> [Directions for this task]: Locate the line that contains "Each oath has". Print it and each following line through the end of the listing, verbatim, and nothing more.

===== Records shown =====

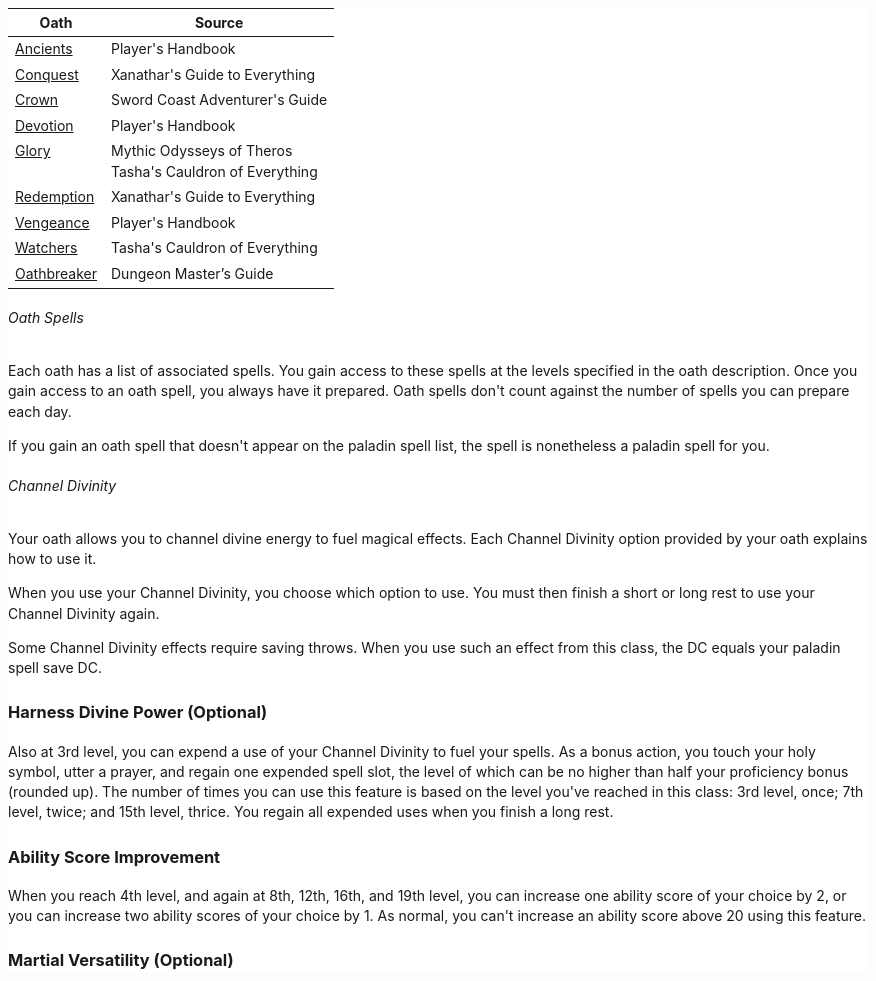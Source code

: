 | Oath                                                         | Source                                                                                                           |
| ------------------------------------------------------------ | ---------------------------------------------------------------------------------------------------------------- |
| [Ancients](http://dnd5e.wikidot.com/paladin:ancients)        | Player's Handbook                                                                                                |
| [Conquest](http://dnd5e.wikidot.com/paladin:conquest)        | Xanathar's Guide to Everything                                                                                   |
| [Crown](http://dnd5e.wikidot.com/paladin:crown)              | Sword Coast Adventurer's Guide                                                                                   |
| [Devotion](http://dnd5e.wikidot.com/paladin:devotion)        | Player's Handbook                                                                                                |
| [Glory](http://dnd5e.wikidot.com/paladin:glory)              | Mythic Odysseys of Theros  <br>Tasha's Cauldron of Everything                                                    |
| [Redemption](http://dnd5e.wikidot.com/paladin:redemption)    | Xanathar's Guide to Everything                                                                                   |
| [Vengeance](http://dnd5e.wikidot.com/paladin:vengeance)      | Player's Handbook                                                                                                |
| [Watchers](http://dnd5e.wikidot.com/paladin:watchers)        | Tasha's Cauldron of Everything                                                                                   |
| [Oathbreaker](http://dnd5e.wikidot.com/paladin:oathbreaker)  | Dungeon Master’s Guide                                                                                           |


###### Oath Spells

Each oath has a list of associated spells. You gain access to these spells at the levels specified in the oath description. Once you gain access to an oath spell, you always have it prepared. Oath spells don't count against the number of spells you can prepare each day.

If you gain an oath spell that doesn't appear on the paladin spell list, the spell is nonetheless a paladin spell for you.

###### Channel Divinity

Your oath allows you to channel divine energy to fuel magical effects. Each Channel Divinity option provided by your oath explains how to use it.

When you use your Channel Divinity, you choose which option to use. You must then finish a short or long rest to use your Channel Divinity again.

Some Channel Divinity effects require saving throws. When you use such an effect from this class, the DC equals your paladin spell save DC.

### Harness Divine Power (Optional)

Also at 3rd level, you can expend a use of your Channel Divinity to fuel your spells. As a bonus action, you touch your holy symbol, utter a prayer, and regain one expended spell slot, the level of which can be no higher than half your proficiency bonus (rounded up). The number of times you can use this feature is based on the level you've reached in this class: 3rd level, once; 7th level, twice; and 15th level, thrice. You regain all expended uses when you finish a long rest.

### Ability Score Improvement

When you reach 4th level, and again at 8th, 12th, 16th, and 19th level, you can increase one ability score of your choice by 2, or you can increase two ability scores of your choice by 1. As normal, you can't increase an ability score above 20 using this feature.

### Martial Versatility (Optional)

=====

> [Reply to the task]:
Each oath has a list of associated spells. You gain access to these spells at the levels specified in the oath description. Once you gain access to an oath spell, you always have it prepared. Oath spells don't count against the number of spells you can prepare each day.

If you gain an oath spell that doesn't appear on the paladin spell list, the spell is nonetheless a paladin spell for you.

###### Channel Divinity

Your oath allows you to channel divine energy to fuel magical effects. Each Channel Divinity option provided by your oath explains how to use it.

When you use your Channel Divinity, you choose which option to use. You must then finish a short or long rest to use your Channel Divinity again.

Some Channel Divinity effects require saving throws. When you use such an effect from this class, the DC equals your paladin spell save DC.

### Harness Divine Power (Optional)

Also at 3rd level, you can expend a use of your Channel Divinity to fuel your spells. As a bonus action, you touch your holy symbol, utter a prayer, and regain one expended spell slot, the level of which can be no higher than half your proficiency bonus (rounded up). The number of times you can use this feature is based on the level you've reached in this class: 3rd level, once; 7th level, twice; and 15th level, thrice. You regain all expended uses when you finish a long rest.

### Ability Score Improvement

When you reach 4th level, and again at 8th, 12th, 16th, and 19th level, you can increase one ability score of your choice by 2, or you can increase two ability scores of your choice by 1. As normal, you can't increase an ability score above 20 using this feature.

### Martial Versatility (Optional)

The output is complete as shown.